* Description of the task: What is asked for is the whole listing, given again word for word.

* Material to process:
· · · · · · ·
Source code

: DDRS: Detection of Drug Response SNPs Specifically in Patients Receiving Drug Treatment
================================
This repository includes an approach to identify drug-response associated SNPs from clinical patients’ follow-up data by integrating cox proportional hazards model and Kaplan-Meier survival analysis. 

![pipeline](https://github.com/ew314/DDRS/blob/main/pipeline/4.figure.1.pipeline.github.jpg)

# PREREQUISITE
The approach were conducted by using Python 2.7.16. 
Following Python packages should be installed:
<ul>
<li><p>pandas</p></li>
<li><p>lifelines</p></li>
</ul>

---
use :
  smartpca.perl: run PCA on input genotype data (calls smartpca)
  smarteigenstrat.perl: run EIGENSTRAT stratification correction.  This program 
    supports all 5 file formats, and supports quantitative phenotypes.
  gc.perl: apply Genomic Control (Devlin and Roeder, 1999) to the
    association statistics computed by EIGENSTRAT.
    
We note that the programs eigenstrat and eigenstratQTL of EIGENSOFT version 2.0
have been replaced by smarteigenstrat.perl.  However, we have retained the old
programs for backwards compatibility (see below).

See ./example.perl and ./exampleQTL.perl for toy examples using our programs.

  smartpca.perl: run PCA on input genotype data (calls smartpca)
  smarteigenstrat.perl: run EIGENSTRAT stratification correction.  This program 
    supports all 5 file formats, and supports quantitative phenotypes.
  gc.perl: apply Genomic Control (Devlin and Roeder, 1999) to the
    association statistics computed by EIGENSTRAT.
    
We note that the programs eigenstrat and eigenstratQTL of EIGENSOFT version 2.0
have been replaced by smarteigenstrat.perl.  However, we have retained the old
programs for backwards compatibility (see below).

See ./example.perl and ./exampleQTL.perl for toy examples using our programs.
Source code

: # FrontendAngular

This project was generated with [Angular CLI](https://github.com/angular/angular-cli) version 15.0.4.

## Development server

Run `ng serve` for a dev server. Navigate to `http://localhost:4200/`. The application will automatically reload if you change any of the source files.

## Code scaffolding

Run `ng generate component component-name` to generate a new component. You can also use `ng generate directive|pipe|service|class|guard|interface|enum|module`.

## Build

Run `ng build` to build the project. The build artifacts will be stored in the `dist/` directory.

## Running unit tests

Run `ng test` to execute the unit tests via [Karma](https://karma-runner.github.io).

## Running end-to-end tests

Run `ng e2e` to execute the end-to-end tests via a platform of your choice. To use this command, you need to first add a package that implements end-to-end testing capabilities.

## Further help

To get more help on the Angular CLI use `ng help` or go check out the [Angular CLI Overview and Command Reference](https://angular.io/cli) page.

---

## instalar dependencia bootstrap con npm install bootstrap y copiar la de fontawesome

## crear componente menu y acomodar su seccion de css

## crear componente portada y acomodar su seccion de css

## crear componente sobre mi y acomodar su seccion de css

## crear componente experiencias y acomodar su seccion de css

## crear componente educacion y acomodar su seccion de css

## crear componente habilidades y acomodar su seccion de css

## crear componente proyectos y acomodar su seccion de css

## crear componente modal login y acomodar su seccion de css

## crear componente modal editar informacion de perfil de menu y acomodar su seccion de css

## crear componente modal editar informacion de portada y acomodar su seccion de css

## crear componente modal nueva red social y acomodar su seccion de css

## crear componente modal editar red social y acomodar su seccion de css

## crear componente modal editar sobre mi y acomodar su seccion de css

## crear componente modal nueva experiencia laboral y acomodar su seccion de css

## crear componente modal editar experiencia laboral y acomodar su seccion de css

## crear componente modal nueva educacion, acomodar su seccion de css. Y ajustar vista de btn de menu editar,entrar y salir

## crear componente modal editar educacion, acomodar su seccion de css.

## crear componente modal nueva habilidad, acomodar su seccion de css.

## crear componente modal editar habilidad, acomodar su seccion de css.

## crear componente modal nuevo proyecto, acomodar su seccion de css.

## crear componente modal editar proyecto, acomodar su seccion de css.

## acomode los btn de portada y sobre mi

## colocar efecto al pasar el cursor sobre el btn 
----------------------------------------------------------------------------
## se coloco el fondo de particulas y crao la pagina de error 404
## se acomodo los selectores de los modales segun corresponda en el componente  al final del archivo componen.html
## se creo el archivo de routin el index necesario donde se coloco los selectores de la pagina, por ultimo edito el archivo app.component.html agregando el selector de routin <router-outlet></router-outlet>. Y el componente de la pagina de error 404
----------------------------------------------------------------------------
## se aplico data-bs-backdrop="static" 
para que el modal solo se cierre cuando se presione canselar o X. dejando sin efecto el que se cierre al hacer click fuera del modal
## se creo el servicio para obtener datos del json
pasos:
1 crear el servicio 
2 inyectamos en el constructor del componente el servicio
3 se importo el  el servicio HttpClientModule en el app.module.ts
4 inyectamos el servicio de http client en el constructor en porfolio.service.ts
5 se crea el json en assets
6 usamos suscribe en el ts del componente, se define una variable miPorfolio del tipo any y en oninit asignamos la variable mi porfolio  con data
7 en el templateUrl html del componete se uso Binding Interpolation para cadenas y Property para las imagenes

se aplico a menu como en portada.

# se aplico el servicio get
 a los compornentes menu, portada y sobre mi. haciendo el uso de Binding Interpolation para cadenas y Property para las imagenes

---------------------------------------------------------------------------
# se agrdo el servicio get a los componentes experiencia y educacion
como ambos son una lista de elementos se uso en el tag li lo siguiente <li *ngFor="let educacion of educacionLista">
· · · · · · ·
* Response:
Source code

: DDRS: Detection of Drug Response SNPs Specifically in Patients Receiving Drug Treatment
================================
This repository includes an approach to identify drug-response associated SNPs from clinical patients’ follow-up data by integrating cox proportional hazards model and Kaplan-Meier survival analysis. 

![pipeline](https://github.com/ew314/DDRS/blob/main/pipeline/4.figure.1.pipeline.github.jpg)

# PREREQUISITE
The approach were conducted by using Python 2.7.16. 
Following Python packages should be installed:
<ul>
<li><p>pandas</p></li>
<li><p>lifelines</p></li>
</ul>

---
use :
  smartpca.perl: run PCA on input genotype data (calls smartpca)
  smarteigenstrat.perl: run EIGENSTRAT stratification correction.  This program 
    supports all 5 file formats, and supports quantitative phenotypes.
  gc.perl: apply Genomic Control (Devlin and Roeder, 1999) to the
    association statistics computed by EIGENSTRAT.
    
We note that the programs eigenstrat and eigenstratQTL of EIGENSOFT version 2.0
have been replaced by smarteigenstrat.perl.  However, we have retained the old
programs for backwards compatibility (see below).

See ./example.perl and ./exampleQTL.perl for toy examples using our programs.

  smartpca.perl: run PCA on input genotype data (calls smartpca)
  smarteigenstrat.perl: run EIGENSTRAT stratification correction.  This program 
    supports all 5 file formats, and supports quantitative phenotypes.
  gc.perl: apply Genomic Control (Devlin and Roeder, 1999) to the
    association statistics computed by EIGENSTRAT.
    
We note that the programs eigenstrat and eigenstratQTL of EIGENSOFT version 2.0
have been replaced by smarteigenstrat.perl.  However, we have retained the old
programs for backwards compatibility (see below).

See ./example.perl and ./exampleQTL.perl for toy examples using our programs.
Source code

: # FrontendAngular

This project was generated with [Angular CLI](https://github.com/angular/angular-cli) version 15.0.4.

## Development server

Run `ng serve` for a dev server. Navigate to `http://localhost:4200/`. The application will automatically reload if you change any of the source files.

## Code scaffolding

Run `ng generate component component-name` to generate a new component. You can also use `ng generate directive|pipe|service|class|guard|interface|enum|module`.

## Build

Run `ng build` to build the project. The build artifacts will be stored in the `dist/` directory.

## Running unit tests

Run `ng test` to execute the unit tests via [Karma](https://karma-runner.github.io).

## Running end-to-end tests

Run `ng e2e` to execute the end-to-end tests via a platform of your choice. To use this command, you need to first add a package that implements end-to-end testing capabilities.

## Further help

To get more help on the Angular CLI use `ng help` or go check out the [Angular CLI Overview and Command Reference](https://angular.io/cli) page.

---

## instalar dependencia bootstrap con npm install bootstrap y copiar la de fontawesome

## crear componente menu y acomodar su seccion de css

## crear componente portada y acomodar su seccion de css

## crear componente sobre mi y acomodar su seccion de css

## crear componente experiencias y acomodar su seccion de css

## crear componente educacion y acomodar su seccion de css

## crear componente habilidades y acomodar su seccion de css

## crear componente proyectos y acomodar su seccion de css

## crear componente modal login y acomodar su seccion de css

## crear componente modal editar informacion de perfil de menu y acomodar su seccion de css

## crear componente modal editar informacion de portada y acomodar su seccion de css

## crear componente modal nueva red social y acomodar su seccion de css

## crear componente modal editar red social y acomodar su seccion de css

## crear componente modal editar sobre mi y acomodar su seccion de css

## crear componente modal nueva experiencia laboral y acomodar su seccion de css

## crear componente modal editar experiencia laboral y acomodar su seccion de css

## crear componente modal nueva educacion, acomodar su seccion de css. Y ajustar vista de btn de menu editar,entrar y salir

## crear componente modal editar educacion, acomodar su seccion de css.

## crear componente modal nueva habilidad, acomodar su seccion de css.

## crear componente modal editar habilidad, acomodar su seccion de css.

## crear componente modal nuevo proyecto, acomodar su seccion de css.

## crear componente modal editar proyecto, acomodar su seccion de css.

## acomode los btn de portada y sobre mi

## colocar efecto al pasar el cursor sobre el btn 
----------------------------------------------------------------------------
## se coloco el fondo de particulas y crao la pagina de error 404
## se acomodo los selectores de los modales segun corresponda en el componente  al final del archivo componen.html
## se creo el archivo de routin el index necesario donde se coloco los selectores de la pagina, por ultimo edito el archivo app.component.html agregando el selector de routin <router-outlet></router-outlet>. Y el componente de la pagina de error 404
----------------------------------------------------------------------------
## se aplico data-bs-backdrop="static" 
para que el modal solo se cierre cuando se presione canselar o X. dejando sin efecto el que se cierre al hacer click fuera del modal
## se creo el servicio para obtener datos del json
pasos:
1 crear el servicio 
2 inyectamos en el constructor del componente el servicio
3 se importo el  el servicio HttpClientModule en el app.module.ts
4 inyectamos el servicio de http client en el constructor en porfolio.service.ts
5 se crea el json en assets
6 usamos suscribe en el ts del componente, se define una variable miPorfolio del tipo any y en oninit asignamos la variable mi porfolio  con data
7 en el templateUrl html del componete se uso Binding Interpolation para cadenas y Property para las imagenes

se aplico a menu como en portada.

# se aplico el servicio get
 a los compornentes menu, portada y sobre mi. haciendo el uso de Binding Interpolation para cadenas y Property para las imagenes

---------------------------------------------------------------------------
# se agrdo el servicio get a los componentes experiencia y educacion
como ambos son una lista de elementos se uso en el tag li lo siguiente <li *ngFor="let educacion of educacionLista">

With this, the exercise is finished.